Exercise brief:
Below, some lines carry pictures; leave those pictures out and retype exactly the lines from the one with "改进远程编译，增加对 lz4 压缩支持" through the one with "MABOS represents a".

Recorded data
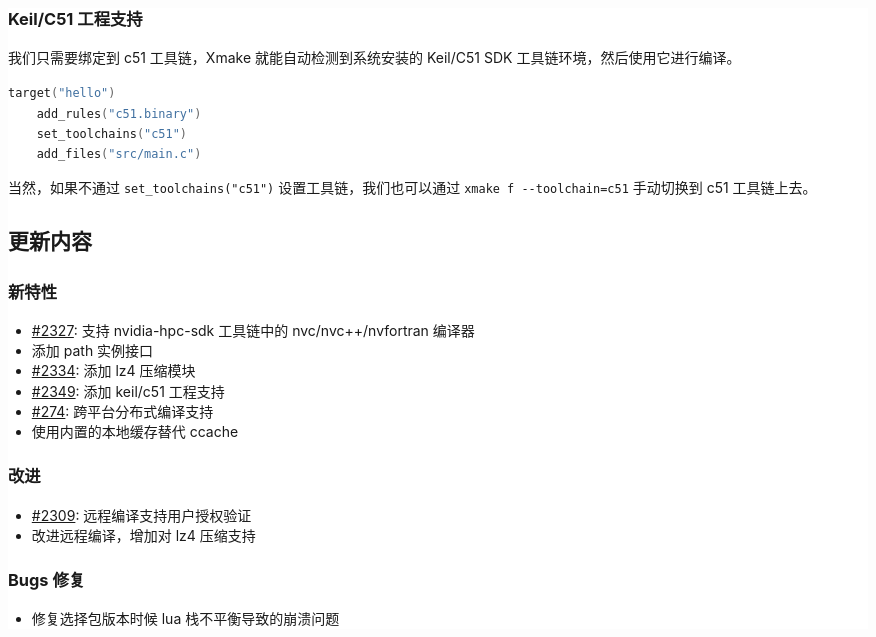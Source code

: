 ### Keil/C51 工程支持

我们只需要绑定到 c51 工具链，Xmake 就能自动检测到系统安装的 Keil/C51 SDK 工具链环境，然后使用它进行编译。

```lua
target("hello")
    add_rules("c51.binary")
    set_toolchains("c51")
    add_files("src/main.c")
```

当然，如果不通过 `set_toolchains("c51")` 设置工具链，我们也可以通过 `xmake f --toolchain=c51` 手动切换到 c51 工具链上去。

## 更新内容

### 新特性

* [#2327](https://github.com/xmake-io/xmake/issues/2327): 支持 nvidia-hpc-sdk 工具链中的 nvc/nvc++/nvfortran 编译器
* 添加 path 实例接口
* [#2334](https://github.com/xmake-io/xmake/pull/2334): 添加 lz4 压缩模块
* [#2349](https://github.com/xmake-io/xmake/pull/2349): 添加 keil/c51 工程支持
* [#274](https://github.com/xmake-io/xmake/issues/274): 跨平台分布式编译支持
* 使用内置的本地缓存替代 ccache

### 改进

* [#2309](https://github.com/xmake-io/xmake/issues/2309): 远程编译支持用户授权验证
* 改进远程编译，增加对 lz4 压缩支持

### Bugs 修复

* 修复选择包版本时候 lua 栈不平衡导致的崩溃问题
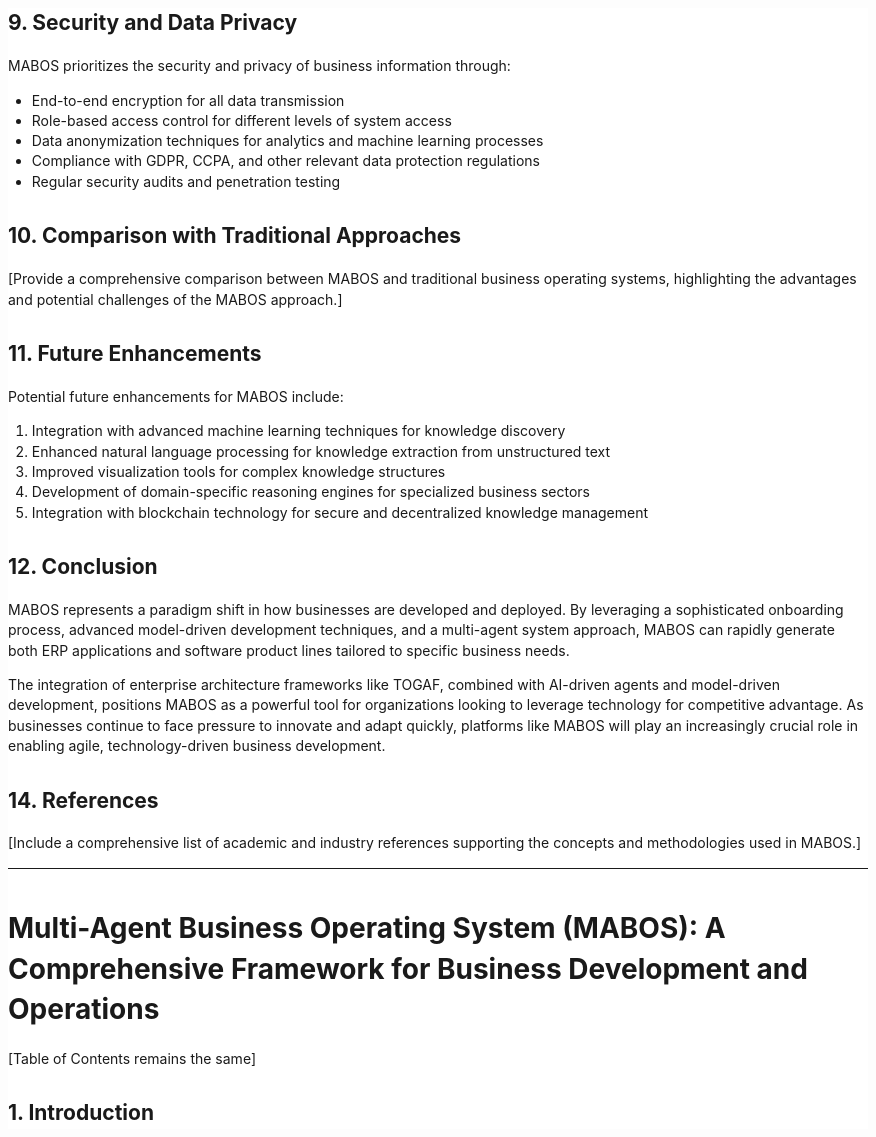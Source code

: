 ## 9. Security and Data Privacy

MABOS prioritizes the security and privacy of business information through:
- End-to-end encryption for all data transmission
- Role-based access control for different levels of system access
- Data anonymization techniques for analytics and machine learning processes
- Compliance with GDPR, CCPA, and other relevant data protection regulations
- Regular security audits and penetration testing


## 10. Comparison with Traditional Approaches

[Provide a comprehensive comparison between MABOS and traditional business operating systems, highlighting the advantages and potential challenges of the MABOS approach.]

## 11. Future Enhancements

Potential future enhancements for MABOS include:
1. Integration with advanced machine learning techniques for knowledge discovery
2. Enhanced natural language processing for knowledge extraction from unstructured text
3. Improved visualization tools for complex knowledge structures
4. Development of domain-specific reasoning engines for specialized business sectors
5. Integration with blockchain technology for secure and decentralized knowledge management

## 12. Conclusion

MABOS represents a paradigm shift in how businesses are developed and deployed. By leveraging a sophisticated onboarding process, advanced model-driven development techniques, and a multi-agent system approach, MABOS can rapidly generate both ERP applications and software product lines tailored to specific business needs.

The integration of enterprise architecture frameworks like TOGAF, combined with AI-driven agents and model-driven development, positions MABOS as a powerful tool for organizations looking to leverage technology for competitive advantage. As businesses continue to face pressure to innovate and adapt quickly, platforms like MABOS will play an increasingly crucial role in enabling agile, technology-driven business development.

## 14. References

[Include a comprehensive list of academic and industry references supporting the concepts and methodologies used in MABOS.]


---
# Multi-Agent Business Operating System (MABOS): A Comprehensive Framework for Business Development and Operations

[Table of Contents remains the same]

## 1. Introduction

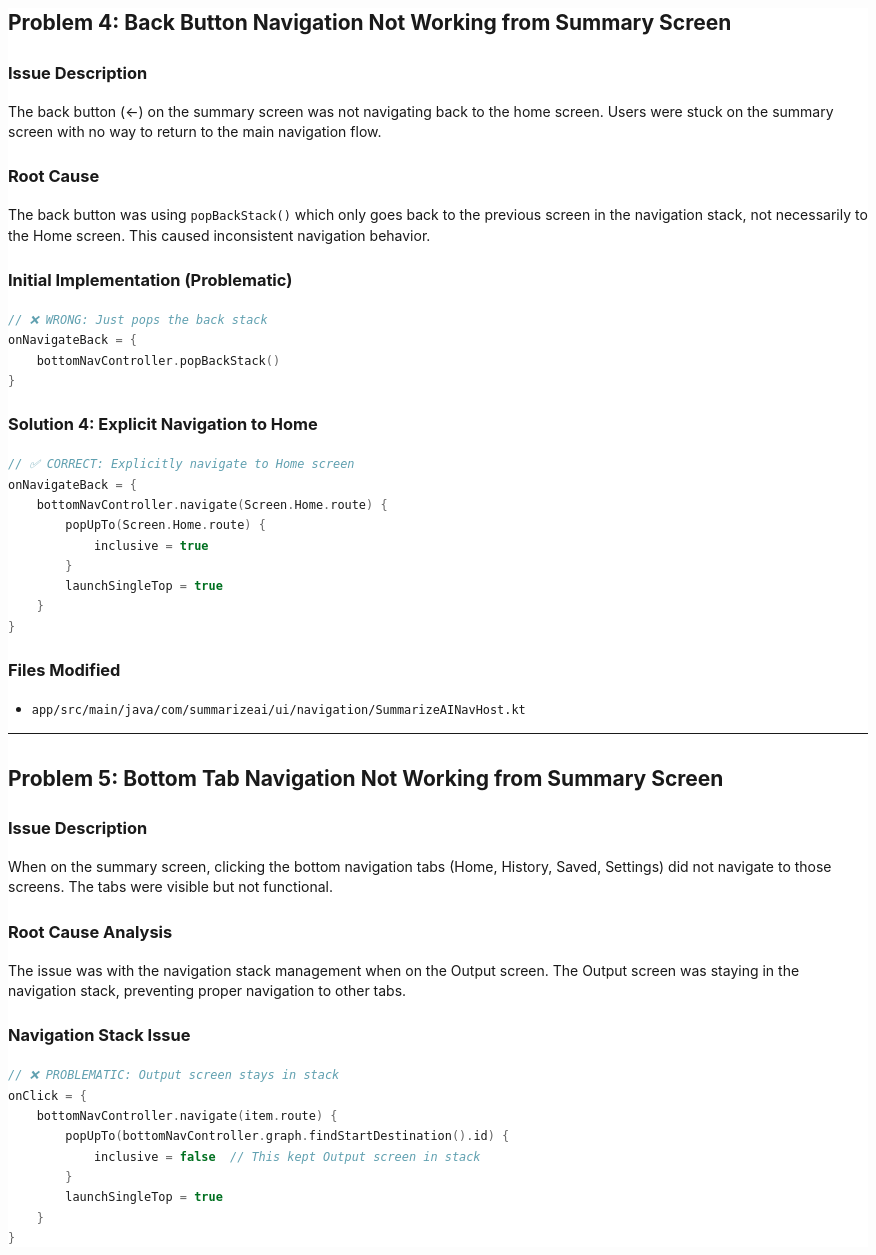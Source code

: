 ## Problem 4: Back Button Navigation Not Working from Summary Screen

### Issue Description
The back button (←) on the summary screen was not navigating back to the home screen. Users were stuck on the summary screen with no way to return to the main navigation flow.

### Root Cause
The back button was using `popBackStack()` which only goes back to the previous screen in the navigation stack, not necessarily to the Home screen. This caused inconsistent navigation behavior.

### Initial Implementation (Problematic)
```kotlin
// ❌ WRONG: Just pops the back stack
onNavigateBack = {
    bottomNavController.popBackStack()
}
```

### Solution 4: Explicit Navigation to Home
```kotlin
// ✅ CORRECT: Explicitly navigate to Home screen
onNavigateBack = {
    bottomNavController.navigate(Screen.Home.route) {
        popUpTo(Screen.Home.route) {
            inclusive = true
        }
        launchSingleTop = true
    }
}
```

### Files Modified
- `app/src/main/java/com/summarizeai/ui/navigation/SummarizeAINavHost.kt`

---

## Problem 5: Bottom Tab Navigation Not Working from Summary Screen

### Issue Description
When on the summary screen, clicking the bottom navigation tabs (Home, History, Saved, Settings) did not navigate to those screens. The tabs were visible but not functional.

### Root Cause Analysis
The issue was with the navigation stack management when on the Output screen. The Output screen was staying in the navigation stack, preventing proper navigation to other tabs.

### Navigation Stack Issue
```kotlin
// ❌ PROBLEMATIC: Output screen stays in stack
onClick = {
    bottomNavController.navigate(item.route) {
        popUpTo(bottomNavController.graph.findStartDestination().id) {
            inclusive = false  // This kept Output screen in stack
        }
        launchSingleTop = true
    }
}
```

Exercise answer:
* 改进远程编译，增加对 lz4 压缩支持

### Bugs 修复

* 修复选择包版本时候 lua 栈不平衡导致的崩溃问题
Source code

: ## 9. Security and Data Privacy

MABOS prioritizes the security and privacy of business information through:
- End-to-end encryption for all data transmission
- Role-based access control for different levels of system access
- Data anonymization techniques for analytics and machine learning processes
- Compliance with GDPR, CCPA, and other relevant data protection regulations
- Regular security audits and penetration testing


## 10. Comparison with Traditional Approaches

[Provide a comprehensive comparison between MABOS and traditional business operating systems, highlighting the advantages and potential challenges of the MABOS approach.]

## 11. Future Enhancements

Potential future enhancements for MABOS include:
1. Integration with advanced machine learning techniques for knowledge discovery
2. Enhanced natural language processing for knowledge extraction from unstructured text
3. Improved visualization tools for complex knowledge structures
4. Development of domain-specific reasoning engines for specialized business sectors
5. Integration with blockchain technology for secure and decentralized knowledge management

## 12. Conclusion

MABOS represents a paradigm shift in how businesses are developed and deployed. By leveraging a sophisticated onboarding process, advanced model-driven development techniques, and a multi-agent system approach, MABOS can rapidly generate both ERP applications and software product lines tailored to specific business needs.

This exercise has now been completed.